Bérulle se lia d’une amitié assez étroite avec Richelieu. Il fut de ceux qui contribuèrent à la fortune de l’évêque de Luçon et qui l’aidèrent à gagner, après la mort de Henri IV, le premier rang dans l’intimité de la reine-régente.


Il est vrai que Richelieu ne se souvint pas toujours de ce service. Mais une telle conduite n’a rien qui doive nous étonner de la part de cet homme. Il avait une tendresse larmoyante, toute de surface, qui pouvant au premier abord, tromper les âmes tendres, dominées d’ailleurs par la force de son esprit. Mais le fond de son cœur était froid. Jamais un sentiment ne l’écarta de la ligne que ses calculs lui avaient tracée.

Beaucoup l’aimèrent. Il aima peu. Il n’eut jamais qu’une passion, l’ambition. Les autres sentimens s’effacèrent toujours en lui devant cette maîtresse exigeante. Il devait tromper, il devait abandonner tous ces amis de sa jeunesse, tous ces compagnons de ses premiers travaux, tous ces hommes dont le mérite avait su le comprendre et qui faisaient reposer sur lui leurs plus pieuses, leurs plus chères espérances. À cette époque, un même zèle ecclésiastique les unissait tous. Mais, pour Richelieu, ce n’était déjà plus qu’un voile qui couvrait d’autres desseins.

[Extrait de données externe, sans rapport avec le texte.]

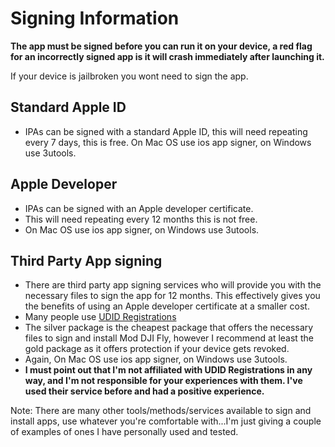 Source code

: # Signing Information

**The app must be signed before you can run it on your device, a red flag for an incorrectly signed app is it will crash immediately after launching it.**

If your device is jailbroken you wont need to sign the app.

## Standard Apple ID
* IPAs can be signed with a standard Apple ID, this will need repeating every 7 days, this is free. On Mac OS use ios app signer, on Windows use 3utools.


## Apple Developer
* IPAs can be signed with an Apple developer certificate.
* This will need repeating every 12 months this is not free. 
* On Mac OS use ios app signer, on Windows use 3utools.


## Third Party App signing 
* There are third party app signing services who will provide you with the necessary files to sign the app for 12 months. This effectively gives you the benefits of using an Apple developer certificate at a smaller cost.
* Many people use [UDID Registrations](https://www.udidregistrations.com/buy)
* The silver package is the cheapest package that offers the necessary files to sign and install Mod DJI Fly, however I recommend at least the gold package as it offers protection if your device gets revoked.
* Again, On Mac OS use ios app signer, on Windows use 3utools.
* **I must point out that I'm not affiliated with UDID Registrations in any way, and I'm not responsible for your experiences with them. I've used their service before and had a positive experience.**

Note: There are many other tools/methods/services available to sign and install apps, use whatever you're comfortable with...I'm just giving a couple of examples of ones I have personally used and tested.

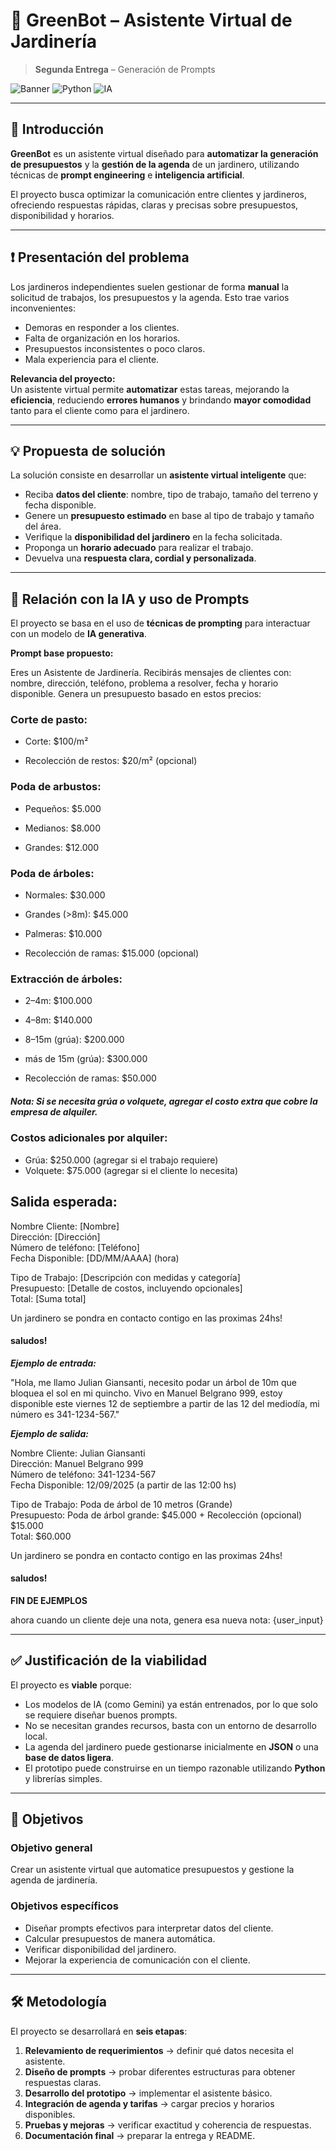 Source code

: # 🌿 GreenBot – Asistente Virtual de Jardinería  
> **Segunda Entrega** – Generación de Prompts  

![Banner](https://img.shields.io/badge/Estado-En%20Desarrollo-yellow)
![Python](https://img.shields.io/badge/Python-3.10-blue)
![IA](https://img.shields.io/badge/IA-Prompt%20Engineering-green)

---

## 📝 Introducción  

**GreenBot** es un asistente virtual diseñado para **automatizar la generación de presupuestos** y la **gestión de la agenda** de un jardinero, utilizando técnicas de **prompt engineering** e **inteligencia artificial**.  

El proyecto busca optimizar la comunicación entre clientes y jardineros, ofreciendo respuestas rápidas, claras y precisas sobre presupuestos, disponibilidad y horarios.

---

## ❗ Presentación del problema  

Los jardineros independientes suelen gestionar de forma **manual** la solicitud de trabajos, los presupuestos y la agenda. Esto trae varios inconvenientes:  

- Demoras en responder a los clientes.  
- Falta de organización en los horarios.  
- Presupuestos inconsistentes o poco claros.  
- Mala experiencia para el cliente.  

**Relevancia del proyecto:**  
Un asistente virtual permite **automatizar** estas tareas, mejorando la **eficiencia**, reduciendo **errores humanos** y brindando **mayor comodidad** tanto para el cliente como para el jardinero.  

---

## 💡 Propuesta de solución  

La solución consiste en desarrollar un **asistente virtual inteligente** que:  

- Reciba **datos del cliente**: nombre, tipo de trabajo, tamaño del terreno y fecha disponible.  
- Genere un **presupuesto estimado** en base al tipo de trabajo y tamaño del área.  
- Verifique la **disponibilidad del jardinero** en la fecha solicitada.  
- Proponga un **horario adecuado** para realizar el trabajo.  
- Devuelva una **respuesta clara, cordial y personalizada**.  

---

## 🤖 Relación con la IA y uso de Prompts  

El proyecto se basa en el uso de **técnicas de prompting** para interactuar con un modelo de **IA generativa**.  

**Prompt base propuesto:** 

Eres un Asistente de Jardinería. Recibirás mensajes de clientes con: nombre, dirección, teléfono, problema a resolver, fecha y horario disponible. Genera un presupuesto basado en estos precios:

### Corte de pasto:

- Corte: $100/m²

- Recolección de restos: $20/m² (opcional)

### Poda de arbustos:

- Pequeños: $5.000

- Medianos: $8.000

- Grandes: $12.000

### Poda de árboles:

- Normales: $30.000

- Grandes (>8m): $45.000

- Palmeras: $10.000

- Recolección de ramas: $15.000 (opcional)

### Extracción de árboles:

- 2–4m: $100.000

- 4–8m: $140.000

- 8–15m (grúa): $200.000

- más de 15m (grúa): $300.000

- Recolección de ramas: $50.000

##### Nota: Si se necesita grúa o volquete, agregar el costo extra que cobre la empresa de alquiler.

### Costos adicionales por alquiler:
- Grúa: $250.000 (agregar si el trabajo requiere)
- Volquete: $75.000 (agregar si el cliente lo necesita)

## Salida esperada:

Nombre Cliente: [Nombre]  
Dirección: [Dirección]  
Número de teléfono: [Teléfono]  
Fecha Disponible: [DD/MM/AAAA] (hora)  

Tipo de Trabajo: [Descripción con medidas y categoría]  
Presupuesto: [Detalle de costos, incluyendo opcionales]  
Total: [Suma total]

Un jardinero se pondra en contacto contigo en las proximas 24hs! 

#### saludos!


***Ejemplo de entrada:*** 

"Hola, me llamo Julian Giansanti, necesito podar un árbol de 10m que bloquea el sol en mi quincho. Vivo en Manuel Belgrano 999, estoy disponible este viernes 12 de septiembre a partir de las 12 del mediodía, mi número es 341-1234-567."

***Ejemplo de salida:***

Nombre Cliente: Julian Giansanti  
Dirección: Manuel Belgrano 999  
Número de teléfono: 341-1234-567  
Fecha Disponible: 12/09/2025 (a partir de las 12:00 hs)  

Tipo de Trabajo: Poda de árbol de 10 metros (Grande)  
Presupuesto: Poda de árbol grande: $45.000 + Recolección (opcional) $15.000  
Total: $60.000

Un jardinero se pondra en contacto contigo en las proximas 24hs! 

#### saludos!

**FIN DE EJEMPLOS**

ahora cuando un cliente deje una nota, genera esa nueva nota: 
{user_input}

---


## ✅ Justificación de la viabilidad  

El proyecto es **viable** porque:  

- Los modelos de IA (como Gemini) ya están entrenados, por lo que solo se requiere diseñar buenos prompts.  
- No se necesitan grandes recursos, basta con un entorno de desarrollo local.  
- La agenda del jardinero puede gestionarse inicialmente en **JSON** o una **base de datos ligera**.  
- El prototipo puede construirse en un tiempo razonable utilizando **Python** y librerías simples.  

---

## 🎯 Objetivos  

### **Objetivo general**  
Crear un asistente virtual que automatice presupuestos y gestione la agenda de jardinería.  

### **Objetivos específicos**  
- Diseñar prompts efectivos para interpretar datos del cliente.  
- Calcular presupuestos de manera automática.  
- Verificar disponibilidad del jardinero.  
- Mejorar la experiencia de comunicación con el cliente.  

---

## 🛠️ Metodología  

El proyecto se desarrollará en **seis etapas**:  

1. **Relevamiento de requerimientos** → definir qué datos necesita el asistente.  
2. **Diseño de prompts** → probar diferentes estructuras para obtener respuestas claras.  
3. **Desarrollo del prototipo** → implementar el asistente básico.  
4. **Integración de agenda y tarifas** → cargar precios y horarios disponibles.  
5. **Pruebas y mejoras** → verificar exactitud y coherencia de respuestas.  
6. **Documentación final** → preparar la entrega y README.  
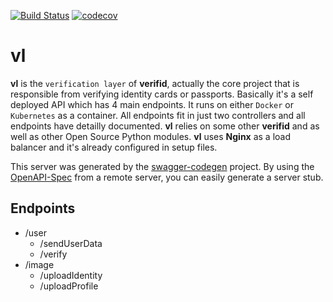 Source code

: [![Build Status](https://travis-ci.org/verifid/vl.svg?branch=master)](https://travis-ci.org/verifid/vl)
[![codecov](https://codecov.io/gh/verifid/vl/branch/master/graph/badge.svg)](https://codecov.io/gh/verifid/vl)

# vl

**vl** is the ``verification layer`` of **verifid**, actually the core project that is responsible from verifying identity cards or passports. Basically it's a self deployed API which has 4 main endpoints. It runs on either ``Docker`` or ``Kubernetes`` as a container. All endpoints fit in just two controllers and all endpoints have detailly documented. **vl** relies on some other **verifid** and as well as other Open Source Python modules. **vl** uses **Nginx** as a load balancer and it's already configured in setup files.

This server was generated by the [swagger-codegen](https://github.com/swagger-api/swagger-codegen) project. By using the
[OpenAPI-Spec](https://github.com/swagger-api/swagger-core/wiki) from a remote server, you can easily generate a server stub.

## Endpoints

* /user
  * /sendUserData
  * /verify
* /image
  * /uploadIdentity
  * /uploadProfile
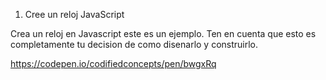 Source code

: 1. Cree un reloj JavaScript

Crea un reloj en Javascript este es un ejemplo. 
Ten en cuenta que esto es completamente tu decision de como disenarlo y construirlo. 

https://codepen.io/codifiedconcepts/pen/bwgxRq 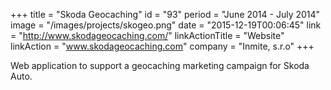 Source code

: +++
title = "Skoda Geocaching"
id = "93"
period = "June 2014 - July 2014"
image = "/images/projects/skogeo.png"
date = "2015-12-19T00:06:45"
link = "http://www.skodageocaching.com/"
linkActionTitle = "Website"
linkAction = "www.skodageocaching.com"
company = "Inmite, s.r.o"
+++

Web application to support a geocaching marketing campaign for Skoda Auto.
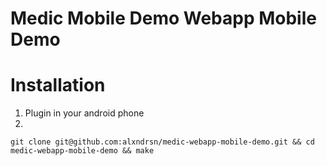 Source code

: Medic Mobile Demo Webapp Mobile Demo
====================================

# Installation

1. Plugin in your android phone
2.

	git clone git@github.com:alxndrsn/medic-webapp-mobile-demo.git && cd medic-webapp-mobile-demo && make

Ces gallicans devaient le voir bientôt, aux états de 1614, soutenir, au nom du clergé, les principes ultramontains ; ces jansénistes ne devaient pas rencontrer, à leur début, de pire adversaire ; ces catholiques enfin, — et ce mot avait, à cette date, un sens politique tout spécial, — ces catholiques devaient voir le cardinal arrivé et choisi par eux, soudainement leur tourner le dos, rechercher l’alliance des politiques et des protestans, les pourchasser et les combattre jusqu’à l’exil, jusqu’à la prison, jusqu’à l’échafaud.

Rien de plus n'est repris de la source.